Dynamic Linking in the Wild

On Linux, dynamically linkable libraries like bar are typically packaged into files with the .so (Shared Object) extension. These .so files are ELF files just like programs — you may recall that the ELF header includes a field to specify whether the file is an executable or a library. In addition, shared objects have a .dynsym section in the section header table which contains information on what symbols are exported from the file and can be dynamically linked to.

On Windows, libraries like bar are packaged into .dll (dynamic link library) files. macOS uses the .dylib (dynamically linked library) extension. Just like macOS apps and Windows .exe files, these are formatted slightly differently from ELF files but are the same concept and technique.

An interesting distinction between the two types of linking is that with static linking, only the portions of the library that are used are included in the executable and thus loaded into memory. With dynamic linking, the entire library is loaded into memory. This might initially sound less efficient, but it actually allows modern operating systems to save more space by loading a library into memory once and then sharing that code between processes. Only code can be shared as the library needs different state for different programs, but the savings can still be on the order of tens to hundreds of megabytes of RAM.

Execution

Let’s hop on back to the kernel running ELF files: if the binary it’s executing is dynamically linked, the OS can’t just jump to the binary’s code right away because there would be missing code — remember, dynamically linked programs only have references to the library functions they need!

To run the binary, the OS needs to figure out what libraries are needed, load them, replace all the named pointers with actual jump instructions, and then start the actual program code. This is very complex code that interacts deeply with the ELF format, so it’s usually a standalone program rather than part of the kernel. ELF files specify the path to the program they want to use (typically something like /lib64/ld-linux-x86-64.so.2) in a PT_INTERP entry in the program header table.

After reading the ELF header and scanning through the program header table, the kernel can set up the memory structure for the new program. It starts by loading all PT_LOAD segments into memory, populating the program’s static data, BSS space, and machine code. If the program is dynamically linked, the kernel will have to execute the ELF interpreter (PT_INTERP), so it also loads the interpreter’s data, BSS, and code into memory.

Now the kernel needs to set the instruction pointer for the CPU to restore when returning to userland. If the executable is dynamically linked, the kernel sets the instruction pointer to the start of the ELF interpreter’s code in memory. Otherwise, the kernel sets it to the start of the executable.

The kernel is almost ready to return from the syscall (remember, we’re still in execve). It pushes the argc, argv, and environment variables to the stack for the program to read when it begins.

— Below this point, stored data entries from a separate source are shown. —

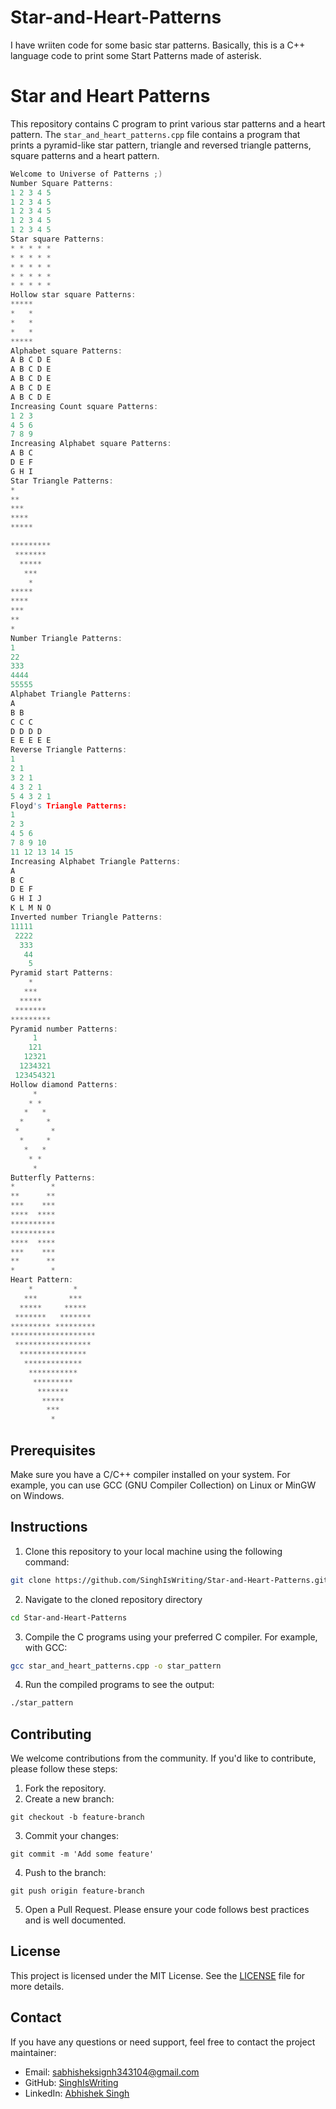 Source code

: # Star-and-Heart-Patterns
I have wriiten code for some basic star patterns. Basically, this is a C++ language code to print some Start Patterns made of asterisk.

# Star and Heart Patterns

This repository contains C program to print various star patterns and a heart pattern.
The `star_and_heart_patterns.cpp` file contains a program that prints a pyramid-like star pattern, triangle and reversed triangle patterns, square patterns and a heart pattern.

  ```c
  Welcome to Universe of Patterns ;)
  Number Square Patterns: 
  1 2 3 4 5 
  1 2 3 4 5 
  1 2 3 4 5 
  1 2 3 4 5 
  1 2 3 4 5 
  Star square Patterns: 
  * * * * * 
  * * * * * 
  * * * * * 
  * * * * * 
  * * * * * 
  Hollow star square Patterns: 
  *****
  *   *
  *   *
  *   *
  *****
  Alphabet square Patterns:
  A B C D E
  A B C D E
  A B C D E
  A B C D E
  A B C D E
  Increasing Count square Patterns:
  1 2 3
  4 5 6
  7 8 9
  Increasing Alphabet square Patterns:
  A B C
  D E F
  G H I
  Star Triangle Patterns:
  *
  **
  ***
  ****
  *****
  
  *********
   *******
    *****
     ***
      *
  *****
  ****
  ***
  **
  *
  Number Triangle Patterns:
  1
  22
  333
  4444
  55555
  Alphabet Triangle Patterns:
  A
  B B
  C C C
  D D D D
  E E E E E
  Reverse Triangle Patterns:
  1
  2 1
  3 2 1
  4 3 2 1
  5 4 3 2 1
  Floyd's Triangle Patterns:
  1
  2 3
  4 5 6
  7 8 9 10
  11 12 13 14 15
  Increasing Alphabet Triangle Patterns:
  A
  B C
  D E F
  G H I J
  K L M N O
  Inverted number Triangle Patterns:
  11111
   2222
    333
     44
      5
  Pyramid start Patterns:
      *
     ***
    *****
   *******
  *********
  Pyramid number Patterns:
       1
      121
     12321
    1234321
   123454321
  Hollow diamond Patterns:
       *
      * *
     *   *
    *     *
   *       *
    *     *
     *   *
      * *
       *
  Butterfly Patterns:
  *        *
  **      **
  ***    ***
  ****  ****
  **********
  **********
  ****  ****
  ***    ***
  **      **
  *        *
  Heart Pattern:
      *         *
     ***       ***
    *****     *****
   *******   *******
  ********* *********
  *******************
   *****************
    ***************
     *************
      ***********
       *********
        *******
         *****
          ***
           *
  ```

## Prerequisites

Make sure you have a C/C++ compiler installed on your system. For example, you can use GCC (GNU Compiler Collection) on Linux or MinGW on Windows.

## Instructions

1. Clone this repository to your local machine using the following command:
  ```bash
  git clone https://github.com/SinghIsWriting/Star-and-Heart-Patterns.git
  ```
2. Navigate to the cloned repository directory
  ```bash
  cd Star-and-Heart-Patterns
  ```
3. Compile the C programs using your preferred C compiler. For example, with GCC:
  ```bash
  gcc star_and_heart_patterns.cpp -o star_pattern
  ```
4. Run the compiled programs to see the output:
  ```bash
  ./star_pattern
  ```

## Contributing
We welcome contributions from the community. If you'd like to contribute, please follow these steps:

1. Fork the repository.
2. Create a new branch:
```
git checkout -b feature-branch
```
3. Commit your changes:
```
git commit -m 'Add some feature'
```
4. Push to the branch:
```
git push origin feature-branch
```
5. Open a Pull Request.
Please ensure your code follows best practices and is well documented.

## License
This project is licensed under the MIT License. See the [LICENSE](LICENSE) file for more details.

## Contact
If you have any questions or need support, feel free to contact the project maintainer:

* Email: sabhisheksignh343104@gmail.com
* GitHub: [SinghIsWriting](https://github.com/SinghIsWriting)
* LinkedIn: [Abhishek Singh](https://www.linkedin.com/in/abhishek-singh-bba2662a9)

The registers are now cleared. Before handling a syscall, the kernel stores the current value of registers to the stack to be restored when switching back to user space. Before returning to user space, the kernel zeroes this part of the stack.

Finally, the syscall is over and the kernel returns to userland. It restores the registers, which are now zeroed, and jumps to the stored instruction pointer. That instruction pointer is now the starting point of the new program (or the ELF interpreter) and the current process has been replaced!

Chapter 5: The Translator in Your Computer

Up until now, every time I’ve talked about reading and writing memory was a little wishy-washy. For example, ELF files specify specific memory addresses to load data into, so why aren’t there problems with different processes trying to use conflicting memory? Why does each process seem to have a different memory environment?

Also, how exactly did we get here? We understand that execve is a syscall that replaces the current process with a new program, but this doesn’t explain how multiple processes can be started. It definitely doesn’t explain how the very first program runs — what chicken (process) lays (spawns) all the other eggs (other processes)?

We’re nearing the end of our journey. After these two questions are answered, we’ll have a mostly complete understanding of how your computer got from bootup to running the software you’re using right now.

Memory is Fake

So… about memory. It turns out that when the CPU reads from or writes to a memory address, it’s not actually referring to that location in physical memory (RAM). Rather, it’s pointing to a location in virtual memory space.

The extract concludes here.